_Plain-text document sources_
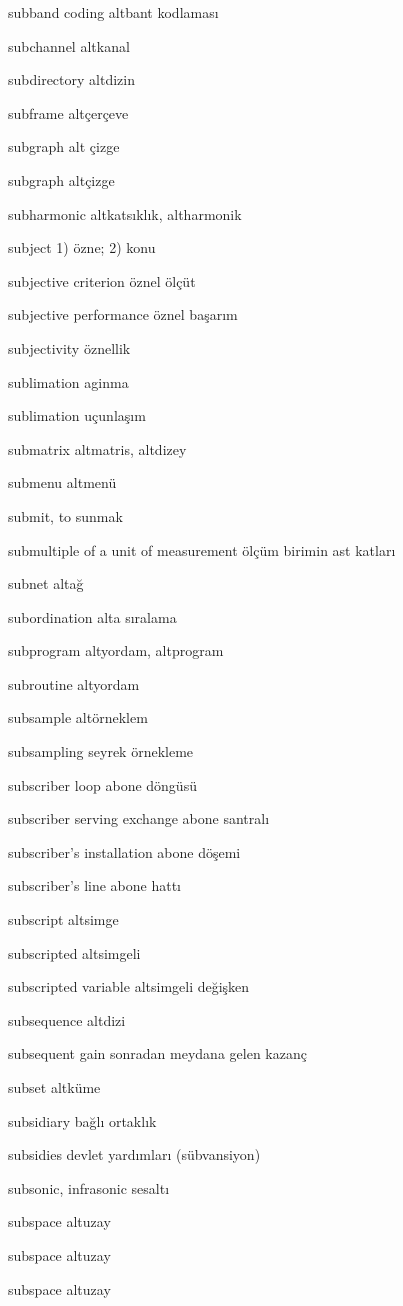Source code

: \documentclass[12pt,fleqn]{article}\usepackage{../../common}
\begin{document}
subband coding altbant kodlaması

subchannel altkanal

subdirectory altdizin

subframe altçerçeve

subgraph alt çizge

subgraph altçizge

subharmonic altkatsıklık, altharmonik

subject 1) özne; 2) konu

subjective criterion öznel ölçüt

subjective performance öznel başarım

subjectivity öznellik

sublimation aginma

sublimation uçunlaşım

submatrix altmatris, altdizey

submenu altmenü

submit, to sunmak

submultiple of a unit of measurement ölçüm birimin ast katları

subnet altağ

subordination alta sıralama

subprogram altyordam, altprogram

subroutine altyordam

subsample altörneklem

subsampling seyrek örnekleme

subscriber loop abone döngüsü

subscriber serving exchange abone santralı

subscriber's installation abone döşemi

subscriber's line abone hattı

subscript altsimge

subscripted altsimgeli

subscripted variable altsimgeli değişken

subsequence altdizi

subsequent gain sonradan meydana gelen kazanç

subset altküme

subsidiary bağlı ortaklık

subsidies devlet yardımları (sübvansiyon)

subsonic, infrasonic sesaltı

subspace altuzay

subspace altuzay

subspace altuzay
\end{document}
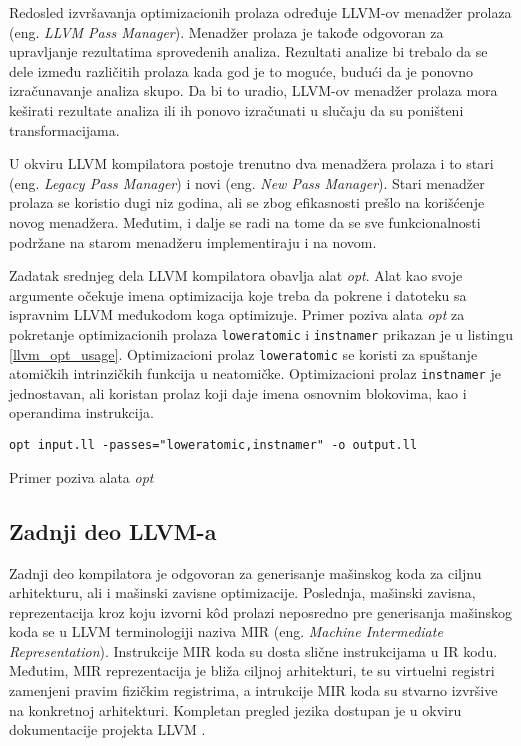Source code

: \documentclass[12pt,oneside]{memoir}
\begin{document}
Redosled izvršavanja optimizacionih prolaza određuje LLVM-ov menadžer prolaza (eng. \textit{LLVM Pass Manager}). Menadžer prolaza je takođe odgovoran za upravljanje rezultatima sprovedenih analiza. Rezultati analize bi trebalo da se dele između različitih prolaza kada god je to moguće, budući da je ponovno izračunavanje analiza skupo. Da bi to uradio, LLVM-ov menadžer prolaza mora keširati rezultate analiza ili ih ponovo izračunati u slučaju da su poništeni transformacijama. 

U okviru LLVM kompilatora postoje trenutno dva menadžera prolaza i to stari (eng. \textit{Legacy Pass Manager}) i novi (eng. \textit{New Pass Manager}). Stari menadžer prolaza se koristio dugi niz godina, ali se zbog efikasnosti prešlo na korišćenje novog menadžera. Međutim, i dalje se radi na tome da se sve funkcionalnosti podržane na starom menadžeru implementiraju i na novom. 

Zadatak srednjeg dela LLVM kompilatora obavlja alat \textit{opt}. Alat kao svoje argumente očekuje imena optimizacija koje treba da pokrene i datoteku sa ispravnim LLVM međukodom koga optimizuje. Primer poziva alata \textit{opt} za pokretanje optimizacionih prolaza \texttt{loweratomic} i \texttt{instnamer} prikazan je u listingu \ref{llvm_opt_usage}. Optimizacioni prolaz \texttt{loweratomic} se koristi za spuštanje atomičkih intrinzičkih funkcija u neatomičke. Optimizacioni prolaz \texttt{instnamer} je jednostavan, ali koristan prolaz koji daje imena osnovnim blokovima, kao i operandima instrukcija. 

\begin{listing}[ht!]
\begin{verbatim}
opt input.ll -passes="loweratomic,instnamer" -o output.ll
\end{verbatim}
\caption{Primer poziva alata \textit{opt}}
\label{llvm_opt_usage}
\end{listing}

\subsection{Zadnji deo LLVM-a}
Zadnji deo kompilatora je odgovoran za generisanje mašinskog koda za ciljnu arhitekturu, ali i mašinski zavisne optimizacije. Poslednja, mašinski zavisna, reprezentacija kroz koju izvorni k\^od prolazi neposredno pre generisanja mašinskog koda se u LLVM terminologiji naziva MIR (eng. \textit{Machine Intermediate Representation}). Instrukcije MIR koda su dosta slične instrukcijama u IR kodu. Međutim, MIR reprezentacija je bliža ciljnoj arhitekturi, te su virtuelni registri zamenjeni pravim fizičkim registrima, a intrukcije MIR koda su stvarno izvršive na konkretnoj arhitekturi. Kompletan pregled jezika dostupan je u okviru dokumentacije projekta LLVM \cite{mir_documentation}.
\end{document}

_Task to carry out_
Out of the data above, give again only the lines starting at the one holding "subharmonic altkatsıklık, altharmonik" and ending at the one holding "subsampling seyrek örnekleme", unchanged.

_Response below_
subharmonic altkatsıklık, altharmonik

subject 1) özne; 2) konu

subjective criterion öznel ölçüt

subjective performance öznel başarım

subjectivity öznellik

sublimation aginma

sublimation uçunlaşım

submatrix altmatris, altdizey

submenu altmenü

submit, to sunmak

submultiple of a unit of measurement ölçüm birimin ast katları

subnet altağ

subordination alta sıralama

subprogram altyordam, altprogram

subroutine altyordam

subsample altörneklem

subsampling seyrek örnekleme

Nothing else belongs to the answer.